Design: Analysis of LM and LM melanoma (LMM) in a series of patients with large facial lesions requiring complex reconstructive surgery and/or recurrent or poorly delineated lesions at any body sites were investigated.
Settings: Two tertiary referral melanoma centers in Sydney, Australia.
Participants: Thirty-seven patients with LM (including 5 with LMM) were mapped with RCM. Fifteen patients had a recurrent LM, including 9 with multiple prior recurrences. The LM was classified amelanotic in 10 patients, lightly pigmented in 9, and partially pigmented in 18.
Interventions: The RCM images were obtained in 4 radial directions (allowing for anatomic barriers) for LM margin delineation using an RCM LM score previously described by our research team.
Main outcome measures: Differences in the margin of LM as determined by RCM vs dermoscopy vs histopathologic analysis.

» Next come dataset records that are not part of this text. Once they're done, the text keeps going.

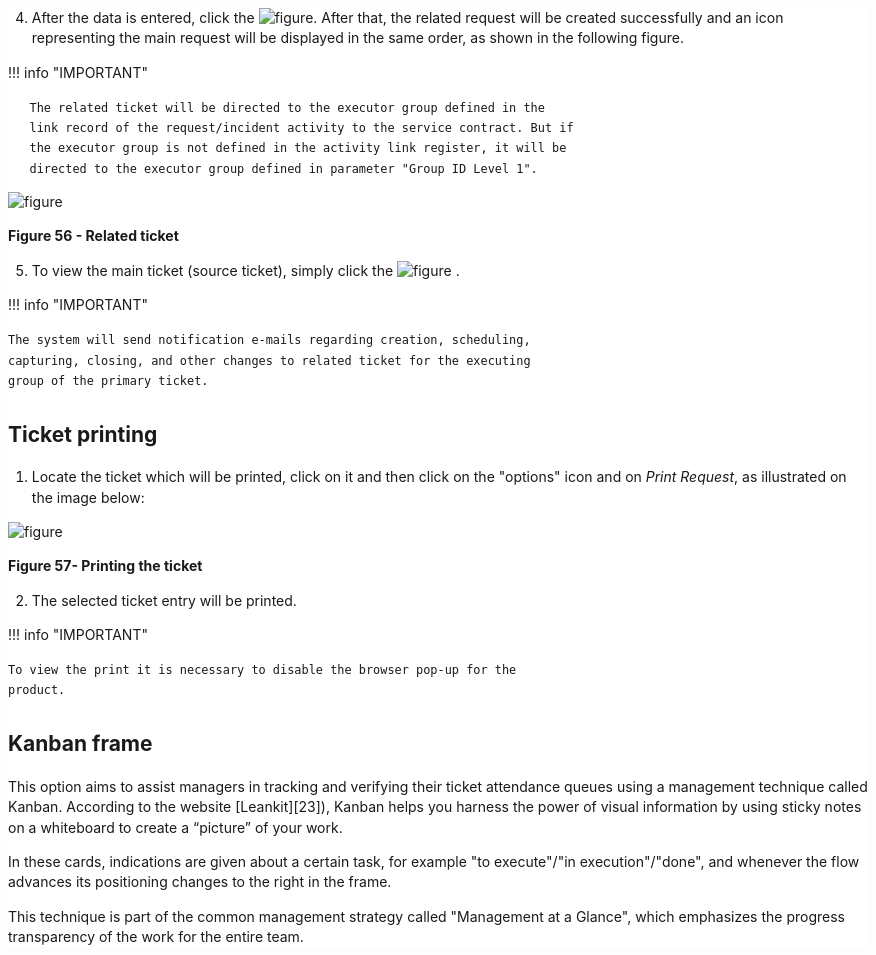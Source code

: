 4.  After the data is entered, click the ![figure](images/management-1.png). After that, the related request will
    be created successfully and an icon representing the main request will be
    displayed in the same order, as shown in the following figure.

   !!! info "IMPORTANT"

       The related ticket will be directed to the executor group defined in the
       link record of the request/incident activity to the service contract. But if
       the executor group is not defined in the activity link register, it will be
       directed to the executor group defined in parameter "Group ID Level 1".

   ![figure](images/management-1.png)
   
   **Figure 56 - Related ticket**

5.  To view the main ticket (source ticket), simply click the ![figure](images/management-1.png) .

!!! info "IMPORTANT"

    The system will send notification e-mails regarding creation, scheduling,
    capturing, closing, and other changes to related ticket for the executing
    group of the primary ticket.

Ticket printing
---------------

1.  Locate the ticket which will be printed, click on it and then click on the
    "options" icon and on *Print Request*, as illustrated on the image below:

   ![figure](images/management-1.png)
   
   **Figure 57- Printing the ticket**

2.  The selected ticket entry will be printed.

!!! info "IMPORTANT"

    To view the print it is necessary to disable the browser pop-up for the
    product.

Kanban frame
------------

This option aims to assist managers in tracking and verifying their ticket
attendance queues using a management technique called Kanban. According to the
website [Leankit][23]), Kanban helps you harness the power of visual information by using sticky notes on a
whiteboard to create a “picture” of your work.

In these cards, indications are given about a certain task, for example "to
execute"/"in execution"/"done", and whenever the flow advances its positioning
changes to the right in the frame.

This technique is part of the common management strategy called "Management at a
Glance", which emphasizes the progress transparency of the work for the entire
team.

Results: Seventeen of 29 patients (59%) with dermoscopically visible lesions had subclinical (RCM-identified) disease evident more than 5 mm beyond the dermoscopy margin (ie, beyond the excision margin recommended in published guidelines). The RCM mapping changed the management in 27 patients (73%): 11 patients had a major change in their surgical procedure, and 16 were offered radiotherapy or imiquimod treatment as a consequence of the RCM findings. Treatment was surgical in 17 of 37 patients. Surgical excision margins (based on the RCM mapping) were histopathologically involved in only 2 patients, each of whom had an LM lesion larger than 6 cm.
Conclusions and relevance: In vivo RCM can provide valuable information facilitating optimal patient care management.